About this task:
How many lines of these entries hold the string "graphs"? Reply with the number alone.

===

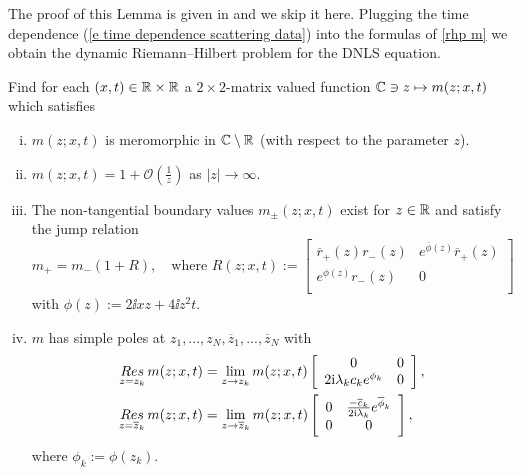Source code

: The proof of this Lemma is given in \cite[Section 5]{Pelinovsky2016} and we skip it here. Plugging the time dependence (\ref{e time dependence scattering data}) into the formulas of \rh \ref{rhp m} we obtain the dynamic Riemann--Hilbert problem for the DNLS equation.
\begin{samepage}
\begin{framed}
\begin{rhp}\label{rhp m dynamic}
Find for each $(x,t)\in\mathbb R\times\mathbb R$ a $2\times 2$-matrix valued function $\mathbb C\ni z\mapsto m(z;x,t)$ which satisfies
\begin{enumerate}[(i)]
  \item $m(z;x,t)$ is meromorphic in $\mathbb C\setminus\mathbb R$ (with respect to the parameter $z$).
  \item $m(z;x,t)=1+\mathcal{O}\left(\frac{1}{z}\right)$ as $|z|\to\infty$.
  \item The non-tangential boundary values $m_{\pm}(z;x,t)$ exist for $z\in\mathbb R$ and satisfy the jump relation
      \begin{equation*}%
        m_+=m_-(1+R),\quad\text{where }
        R(z;x,t):=
        \left[
          \begin{array}{cc}
            \overline{r}_+(z)r_-(z) & e^{\overline{\phi}(z)}\overline{r}_+(z) \\
            e^{\phi(z)}r_-(z) & 0 \\
          \end{array}
        \right]
      \end{equation*}
      with $\phi(z):=2\ii xz+4\ii z^2t$.
  \item $m$ has simple poles at $z_1,...,z_N,\overline{z}_1,...,\overline{z}_N$ with
      \begin{equation}\label{e Res}
        \begin{aligned}
          \mathop{Res}_{z=z_k}m(z;x,t)&=\lim_{z\to z_k}m(z;x,t)
          \left[
            \begin{array}{cc}
              0 & 0 \\
              2\mathrm{i}\lambda_kc_k e^{\phi_k} & 0
            \end{array}
          \right],\\
          \mathop{Res}_{z=\overline{z}_k}m(z;x,t)&=\lim_{z\to \overline{z}_k}m(z;x,t)
          \left[
            \begin{array}{cc}
              0 & \frac{-\overline{c}_k}{2\mathrm{i}\lambda_k} e^{\overline{\phi}_k} \\
              0 & 0
            \end{array}
          \right],
        \end{aligned}
      \end{equation}
      where $\phi_k:=\phi(z_k)$.
\end{enumerate}
\end{rhp}
\end{framed}
\end{samepage}
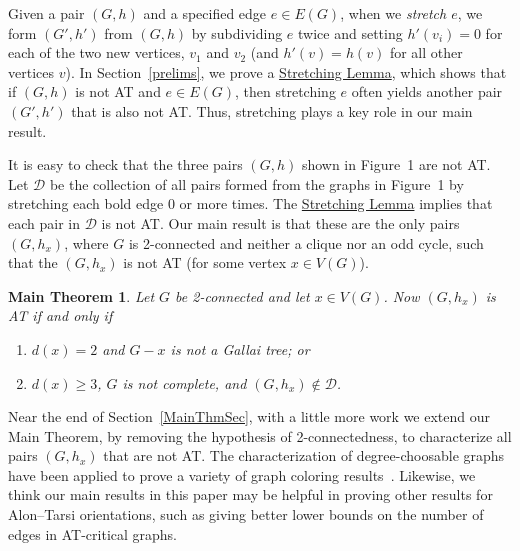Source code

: \documentclass[12pt]{article}
\theoremstyle{plain}
\newtheorem*{mainthm}{Main Theorem}
\theoremstyle{definition}
\theoremstyle{remark}
\newcommand{\fancy}[1]{\mathcal{#1}}
\newcommand{\D}{\fancy{D}}
\def\D{\fancy{D}}
\begin{document}
Given a pair $(G,h)$ and a specified edge $e\in E(G)$, when we \emph{stretch
$e$}, we form $(G',h')$ from $(G,h)$ by subdividing $e$ twice and
setting $h'(v_i)=0$ for each of the two new vertices, $v_1$ and $v_2$ (and
$h'(v)=h(v)$ for all other vertices $v$).  
In Section~\ref{prelims}, we prove
a \hyperref[SubdivideTwice]{Stretching Lemma}, which shows that if $(G,h)$ is not AT and $e\in E(G)$, then
stretching $e$ often yields another pair $(G',h')$ that is also not AT. 
Thus, stretching plays a key role in our main result.

It is easy to check that the three pairs $(G,h)$ shown in Figure~1 are not AT.
Let $\D$ be the collection of all pairs formed from the graphs in Figure~1 by
stretching each bold edge 0 or more times.  The
\hyperref[SubdivideTwice]{Stretching Lemma} implies that
each pair in $\D$ is not AT.  Our main result is that these are the only
pairs $(G,h_x)$, where $G$ is 2-connected and neither a clique nor an
odd cycle, such that the $(G,h_x)$ is not AT (for some vertex $x\in V(G)$).  

\begin{mainthm}
Let $G$ be 2-connected and let $x \in V(G)$.
Now $(G,h_x)$ is AT if and only if
\begin{enumerate}
\item $d(x)=2$ and $G-x$ is not a Gallai tree; or
\item $d(x)\ge 3$, $G$ is not complete, and $(G,h_x) \not \in \D$.
\end{enumerate}
\end{mainthm}

Near the end of Section~\ref{MainThmSec}, with a little more work we extend our
Main Theorem, by removing the hypothesis of 2-connectedness, to characterize
all pairs $(G,h_x)$ that are not AT.
The characterization of degree-choosable graphs have been applied
to prove a variety of graph coloring
results~\cite{BohmeMS, CranstonPTV, KostochkaS, KralS, Thomassen-surface}. 
Likewise, we think our main results in this paper may be helpful in proving
other results for Alon--Tarsi orientations, such as giving better lower bounds
on the number of edges in AT-critical graphs.
\end{document}
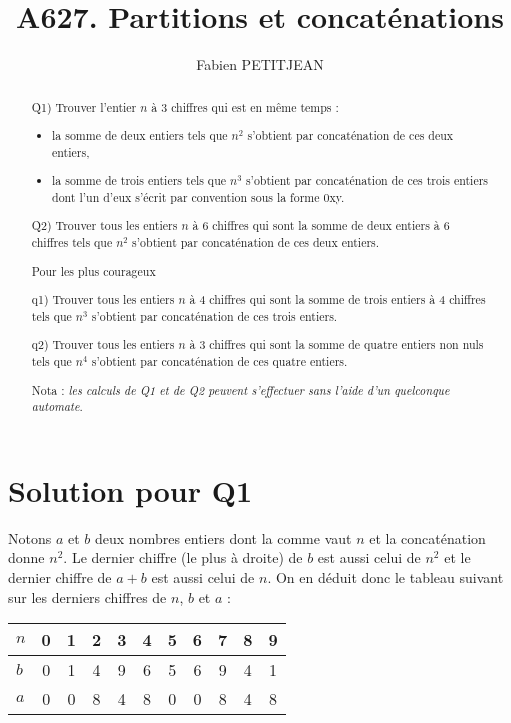 \documentclass[10pt,a4paper,twocolumn]{article}
\author{Fabien PETITJEAN}
\title{A627. Partitions et concaténations}
\begin{document}
\maketitle
\begin{abstract}
Q1) Trouver l’entier $n$ à 3 chiffres qui est en même temps :
\begin{itemize}
\item la somme de deux entiers tels que $n^2$ s’obtient par concaténation de ces deux entiers,
\item la somme de trois entiers tels que $n^3$ s’obtient par concaténation de ces trois entiers dont l’un d’eux s’écrit par convention sous la forme 0xy.
\end{itemize}

Q2) Trouver tous les entiers $n$ à 6 chiffres qui sont la somme de deux entiers à 6 chiffres tels que $n^2$ s’obtient par concaténation de ces deux entiers.

Pour les plus courageux

q1) Trouver tous les entiers $n$ à 4 chiffres qui sont la somme de trois entiers à 4 chiffres tels que $n^3$ s’obtient par concaténation de ces trois entiers.

q2) Trouver tous les entiers $n$ à 3 chiffres qui sont la somme de quatre entiers  non nuls  tels que $n^4$ s’obtient par concaténation de ces quatre entiers.

Nota : {\it les calculs de Q1 et de Q2  peuvent s’effectuer sans l’aide d’un quelconque automate}.
\end{abstract}

\section{Solution pour Q1}

Notons $a$ et $b$ deux nombres entiers dont la comme vaut $n$ et la concaténation donne $n^2$. Le dernier chiffre (le plus à droite) de $b$ est aussi celui de $n^2$ et le dernier chiffre de $a+b$ est aussi celui de $n$. On en déduit donc le tableau suivant sur les derniers chiffres de $n$, $b$ et $a$ :

\begin{tabular}{|l|c|c|c|c|c|c|c|c|c|c|}
\hline
$n$ & 0 & 1 & 2 & 3 & 4 & 5 & 6 & 7 & 8 & 9 \\
\hline
$b$ & 0 & 1 & 4 & 9 & 6 & 5 & 6 & 9 & 4 & 1 \\
\hline
$a$ & 0 & 0 & 8 & 4 & 8 & 0 & 0 & 8 & 4 & 8 \\
\hline
\end{tabular}
\end{document}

===

Your solution:
3